#### Records supplied ####

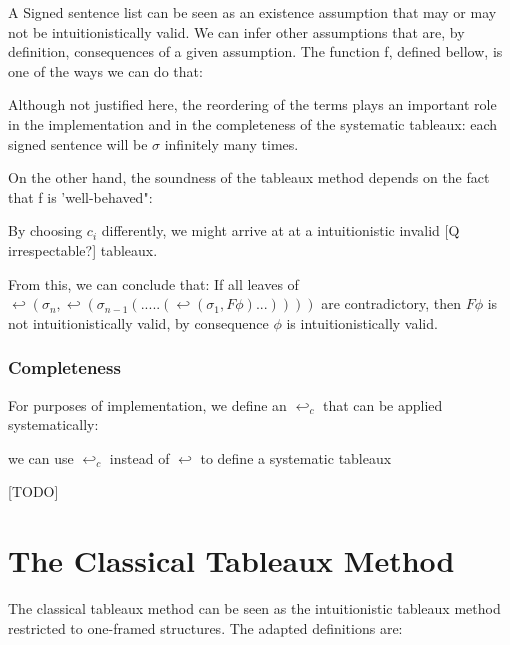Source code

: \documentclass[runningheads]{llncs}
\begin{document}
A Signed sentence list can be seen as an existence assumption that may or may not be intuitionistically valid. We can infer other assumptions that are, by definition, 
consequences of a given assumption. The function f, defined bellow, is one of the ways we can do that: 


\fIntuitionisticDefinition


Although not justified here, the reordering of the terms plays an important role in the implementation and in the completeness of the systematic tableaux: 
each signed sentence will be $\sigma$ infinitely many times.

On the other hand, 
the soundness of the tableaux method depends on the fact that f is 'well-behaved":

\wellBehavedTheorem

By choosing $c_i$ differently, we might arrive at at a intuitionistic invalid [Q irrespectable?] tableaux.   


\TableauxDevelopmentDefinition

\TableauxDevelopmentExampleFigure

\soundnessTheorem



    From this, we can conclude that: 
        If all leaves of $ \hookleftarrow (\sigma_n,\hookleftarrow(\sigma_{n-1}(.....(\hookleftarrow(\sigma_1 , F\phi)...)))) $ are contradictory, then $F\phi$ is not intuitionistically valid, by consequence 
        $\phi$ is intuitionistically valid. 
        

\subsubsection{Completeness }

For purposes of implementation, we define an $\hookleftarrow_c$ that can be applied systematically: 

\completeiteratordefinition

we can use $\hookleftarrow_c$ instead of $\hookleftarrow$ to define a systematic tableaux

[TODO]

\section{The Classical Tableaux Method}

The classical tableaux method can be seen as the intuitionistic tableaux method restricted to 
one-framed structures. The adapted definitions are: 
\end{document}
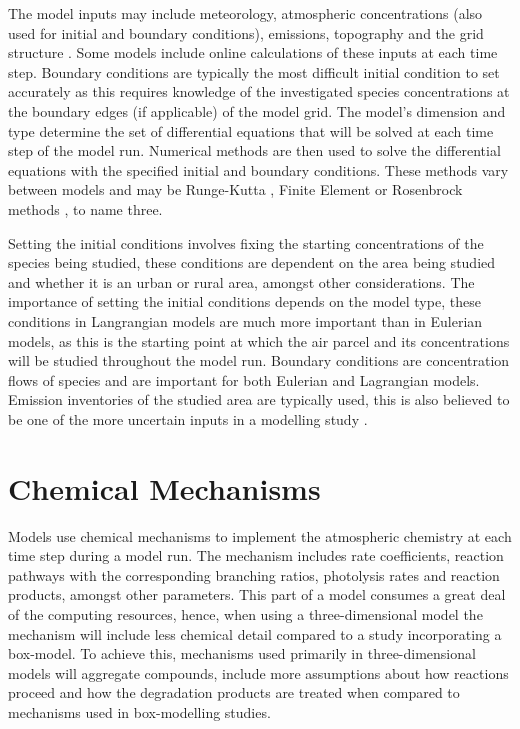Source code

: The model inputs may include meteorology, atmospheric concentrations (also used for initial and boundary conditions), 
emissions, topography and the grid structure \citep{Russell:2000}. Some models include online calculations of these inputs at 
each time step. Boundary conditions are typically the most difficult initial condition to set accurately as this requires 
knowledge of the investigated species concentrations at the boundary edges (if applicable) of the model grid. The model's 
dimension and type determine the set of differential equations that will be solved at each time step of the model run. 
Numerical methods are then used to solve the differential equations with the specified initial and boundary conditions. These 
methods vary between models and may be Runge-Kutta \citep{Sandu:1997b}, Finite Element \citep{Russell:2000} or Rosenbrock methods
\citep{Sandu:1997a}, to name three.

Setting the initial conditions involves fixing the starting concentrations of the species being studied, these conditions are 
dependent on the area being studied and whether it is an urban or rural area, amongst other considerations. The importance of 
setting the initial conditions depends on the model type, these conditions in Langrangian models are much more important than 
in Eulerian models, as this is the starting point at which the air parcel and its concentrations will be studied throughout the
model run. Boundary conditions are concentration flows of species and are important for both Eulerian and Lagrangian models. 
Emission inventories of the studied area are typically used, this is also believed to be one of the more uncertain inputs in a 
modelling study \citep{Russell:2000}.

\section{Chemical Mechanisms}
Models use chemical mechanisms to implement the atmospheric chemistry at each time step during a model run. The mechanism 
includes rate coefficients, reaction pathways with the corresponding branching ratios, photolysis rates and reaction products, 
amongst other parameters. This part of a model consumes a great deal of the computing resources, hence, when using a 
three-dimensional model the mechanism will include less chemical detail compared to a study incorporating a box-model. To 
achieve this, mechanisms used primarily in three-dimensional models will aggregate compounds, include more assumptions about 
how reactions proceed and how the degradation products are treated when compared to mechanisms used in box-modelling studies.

####

For the lines above, output exactly those from the line containing "includes rate coefficients, reaction" through the line containing "achieve this, mechanisms", and skip the others.

includes rate coefficients, reaction pathways with the corresponding branching ratios, photolysis rates and reaction products, 
amongst other parameters. This part of a model consumes a great deal of the computing resources, hence, when using a 
three-dimensional model the mechanism will include less chemical detail compared to a study incorporating a box-model. To 
achieve this, mechanisms used primarily in three-dimensional models will aggregate compounds, include more assumptions about 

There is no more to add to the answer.